Design Of Pencil Element Glow Plugs

Except for the heater element, the design of a quick-start pencil element glow plug is the same as that of a pencil element glow plug. The heater element consists of a heater and control coil connected in series.

When the glow system is switched on, each glow plug will be subject to a current of approximately 30 amps. The glow plug is heated very quickly by heater coil. With increasing temperature, the control coil increases its resistance and limits the current to approximately 815 amps. This will protect the glow plug against overloads.

While there is no scheduled replacement interval for glow plugs, they are often forgotten until they go bad. That is why I, personally, recommend replacing them every 60,000 miles. If the winters get as cold as they do in here in Minnesota, you will like knowing that your glow plugs are not going to crap out when it's 40 degrees below zero.

Chrysler Vehicles

Some Chrysler vehicles equipped with an optional diesel engine do not use glow plugs; they use an Intake Manifold Air Heater Grid to heat the air going into the cylinders. In the instrument cluster there is a Wait-To-Start lamp. The Wait-To-Start lamp gives an indication that the conditions for easiest starting of the diesel engine have not yet been achieved. The Powertrain Control Module (PCM) lights the Wait-to-Start lamp in the instrument cluster after the ignition switch is turned to the ON position.

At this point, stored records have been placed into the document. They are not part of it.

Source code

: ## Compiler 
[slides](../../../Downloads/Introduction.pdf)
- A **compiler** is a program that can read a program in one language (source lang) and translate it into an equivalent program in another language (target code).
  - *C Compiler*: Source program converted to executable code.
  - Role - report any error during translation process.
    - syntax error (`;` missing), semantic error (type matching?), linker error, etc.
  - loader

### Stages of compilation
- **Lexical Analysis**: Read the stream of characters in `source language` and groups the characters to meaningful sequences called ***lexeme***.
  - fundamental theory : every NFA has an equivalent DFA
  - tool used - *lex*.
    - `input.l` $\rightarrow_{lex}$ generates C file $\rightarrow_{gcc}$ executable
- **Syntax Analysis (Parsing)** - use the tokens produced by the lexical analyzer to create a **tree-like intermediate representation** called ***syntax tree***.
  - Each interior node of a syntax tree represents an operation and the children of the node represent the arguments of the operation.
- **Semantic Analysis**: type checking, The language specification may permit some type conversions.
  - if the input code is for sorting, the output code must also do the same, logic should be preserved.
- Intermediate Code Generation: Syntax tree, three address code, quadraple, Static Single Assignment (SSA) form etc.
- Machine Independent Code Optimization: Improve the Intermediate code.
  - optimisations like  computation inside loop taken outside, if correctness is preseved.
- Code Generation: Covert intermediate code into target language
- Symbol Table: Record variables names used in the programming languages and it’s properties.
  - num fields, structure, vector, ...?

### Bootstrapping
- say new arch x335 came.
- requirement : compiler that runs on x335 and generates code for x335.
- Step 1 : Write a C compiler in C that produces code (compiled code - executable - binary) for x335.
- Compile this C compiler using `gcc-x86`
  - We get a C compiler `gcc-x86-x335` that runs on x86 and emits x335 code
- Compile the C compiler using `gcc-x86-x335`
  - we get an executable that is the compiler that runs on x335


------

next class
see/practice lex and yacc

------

One side of the Wait-To-Start lamp bulb receives battery voltage when the ignition switch is turned to the ON position. The PCM switches the ground path for the other side of the bulb based upon several inputs and its internal programming.

The Wait-To-Start lamp lets the driver know that the intake manifold air heater grid has had sufficient time to warm the intake air for a good quality start. The intake manifold air preheat cycle is controlled by an Electronic Air Heater Control Module. The lamp will be turned off by the PCM when the heater control module cycle is completed, or if the driver turns the ignition switch to the START position prior to the end of the heater control module cycle.

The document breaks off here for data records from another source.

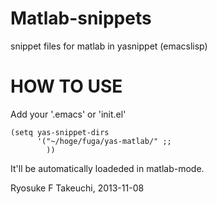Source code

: Matlab-snippets
==========
snippet files for matlab in yasnippet (emacslisp)

# HOW TO USE
Add your '.emacs' or 'init.el'
     
    (setq yas-snippet-dirs
          '("~/hoge/fuga/yas-matlab/" ;;
            ))
    

It'll be automatically loadeded in matlab-mode.

Ryosuke F Takeuchi, 2013-11-08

Testing glow plugs is easy and can be done with them still installed in the engine. Just disconnect the wire going to each glow plug. Connect a test light to the POSITIVE (+) battery terminal and touch the point of the test light to each glow plug terminal. If the light lights, it's good. If it doesn't, it's bad and needs to be replaced. Do you replace just the bad one or all of them? My opinion is that if one went bad, then the rest are not too far behind. So I recommend replacing all of them at the same time. I would replace, at the very least, all of the glow plugs on the same side.

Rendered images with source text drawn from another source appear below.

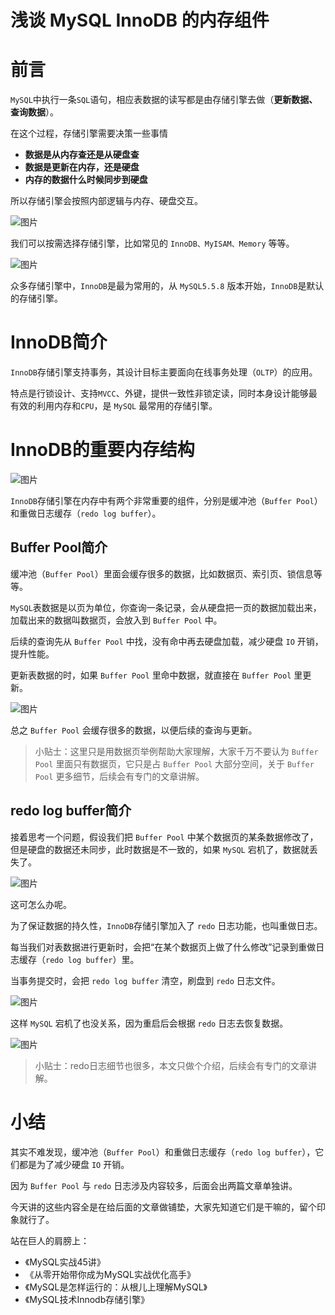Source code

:# 浅谈 MySQL InnoDB 的内存组件

# 前言

`MySQL`中执行一条`SQL`语句，相应表数据的读写都是由存储引擎去做（**更新数据、查询数据**）。

在这个过程，存储引擎需要决策一些事情

- **数据是从内存查还是从硬盘查**
- **数据是更新在内存，还是硬盘**
- **内存的数据什么时候同步到硬盘**

所以存储引擎会按照内部逻辑与内存、硬盘交互。

![图片](https://mmbiz.qpic.cn/mmbiz_png/23OQmC1ia8nxwUmLaZQARHt8gs7q78SPA6kg4tiblRTsewVzjeGW40av5Yyna05QgWocIZN8OE7HOB47kLPicRssw/640?wx_fmt=png&wxfrom=5&wx_lazy=1&wx_co=1)

我们可以按需选择存储引擎，比如常见的 `InnoDB、MyISAM、Memory` 等等。

![图片](https://mmbiz.qpic.cn/mmbiz_png/23OQmC1ia8nxwUmLaZQARHt8gs7q78SPAWP3icmLs7JMqKpIuv1RrClXCqS3hGamjrdTDsoXraTc2ur4rTIu38nA/640?wx_fmt=png&wxfrom=5&wx_lazy=1&wx_co=1)

众多存储引擎中，`InnoDB`是最为常用的，从 `MySQL5.5.8` 版本开始，`InnoDB`是默认的存储引擎。

# InnoDB简介

`InnoDB`存储引擎支持事务，其设计目标主要面向在线事务处理（`OLTP`）的应用。

特点是行锁设计、支持`MVCC`、外键，提供一致性非锁定读，同时本身设计能够最有效的利用内存和`CPU`，是 `MySQL` 最常用的存储引擎。

# InnoDB的重要内存结构

![图片](https://mmbiz.qpic.cn/mmbiz_png/23OQmC1ia8nxwUmLaZQARHt8gs7q78SPAy24fia9libictC5o0ePYfbRBoAe6IYv5ebSTSzNP8DuaRLzqcEFGx2N9w/640?wx_fmt=png&wxfrom=5&wx_lazy=1&wx_co=1)

`InnoDB`存储引擎在内存中有两个非常重要的组件，分别是缓冲池（`Buffer Pool`）和重做日志缓存（`redo log buffer`）。

## Buffer Pool简介

缓冲池（`Buffer Pool`）里面会缓存很多的数据，比如数据页、索引页、锁信息等等。

`MySQL`表数据是以页为单位，你查询一条记录，会从硬盘把一页的数据加载出来，加载出来的数据叫数据页，会放入到 `Buffer Pool` 中。

后续的查询先从 `Buffer Pool` 中找，没有命中再去硬盘加载，减少硬盘 `IO` 开销，提升性能。

更新表数据的时，如果 `Buffer Pool` 里命中数据，就直接在 `Buffer Pool` 里更新。

![图片](https://mmbiz.qpic.cn/mmbiz_png/23OQmC1ia8nxwUmLaZQARHt8gs7q78SPAva8TuTwa2fzwOJlHv4OZsn83tmwYs2CbA98VWP9ibXH5GsPVyXHp7gQ/640?wx_fmt=png&wxfrom=5&wx_lazy=1&wx_co=1)

总之 `Buffer Pool` 会缓存很多的数据，以便后续的查询与更新。

> 小贴士：这里只是用数据页举例帮助大家理解，大家千万不要认为 `Buffer Pool` 里面只有数据页，它只是占 `Buffer Pool` 大部分空间，关于 `Buffer Pool` 更多细节，后续会有专门的文章讲解。

## redo log buffer简介

接着思考一个问题，假设我们把 `Buffer Pool` 中某个数据页的某条数据修改了，但是硬盘的数据还未同步，此时数据是不一致的，如果 `MySQL` 宕机了，数据就丢失了。

![图片](https://mmbiz.qpic.cn/mmbiz_png/23OQmC1ia8nxwUmLaZQARHt8gs7q78SPAvPD9alC4mGJYfAFClvXYg5icfvcnM8jSBLg4ibqsAAzwCX1olcURadxw/640?wx_fmt=png&wxfrom=5&wx_lazy=1&wx_co=1)

这可怎么办呢。

为了保证数据的持久性，`InnoDB`存储引擎加入了 `redo` 日志功能，也叫重做日志。

每当我们对表数据进行更新时，会把“在某个数据页上做了什么修改”记录到重做日志缓存（`redo log buffer`）里。

当事务提交时，会把 `redo log buffer` 清空，刷盘到 `redo` 日志文件。

![图片](https://mmbiz.qpic.cn/mmbiz_png/23OQmC1ia8nxwUmLaZQARHt8gs7q78SPAibIVoLuk4JE6ICic0T1NOTuMbjVnDNFLrv0VVgIUZYvVrAqwFs5UXFWQ/640?wx_fmt=png&wxfrom=5&wx_lazy=1&wx_co=1)

这样 `MySQL` 宕机了也没关系，因为重启后会根据 `redo` 日志去恢复数据。

![图片](https://mmbiz.qpic.cn/mmbiz_png/23OQmC1ia8nxwUmLaZQARHt8gs7q78SPAm1KKZY9ibzVzAVS7uNjot8PYzEo99x6yic5CCQHmJbY9hSPdjVlh2LqQ/640?wx_fmt=png&wxfrom=5&wx_lazy=1&wx_co=1)

> 小贴士：redo日志细节也很多，本文只做个介绍，后续会有专门的文章讲解。

# 小结

其实不难发现，缓冲池（`Buffer Pool`）和重做日志缓存（`redo log buffer`），它们都是为了减少硬盘 `IO` 开销。

因为 `Buffer Pool` 与 `redo` 日志涉及内容较多，后面会出两篇文章单独讲。

今天讲的这些内容全是在给后面的文章做铺垫，大家先知道它们是干嘛的，留个印象就行了。

站在巨人的肩膀上：

- 《MySQL实战45讲》
- 《从零开始带你成为MySQL实战优化高手》
- 《MySQL是怎样运行的：从根儿上理解MySQL》
- 《MySQL技术Innodb存储引擎》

Some diesel engines, Mercedes Benz diesels for example, have a Pre-combustion Chamber that houses the glow plugs. This Pre-combustion Chamber helps slow down the combustion process and aids in cold starting. They do have a tendency to get carboned up and thus rendering the glow plugs ineffective. So when the glow plugs on engines equipped with a Pre-combustion Chamber are replaced, the Pre-combustion Chamber should be reamed out to remove any carbon build up.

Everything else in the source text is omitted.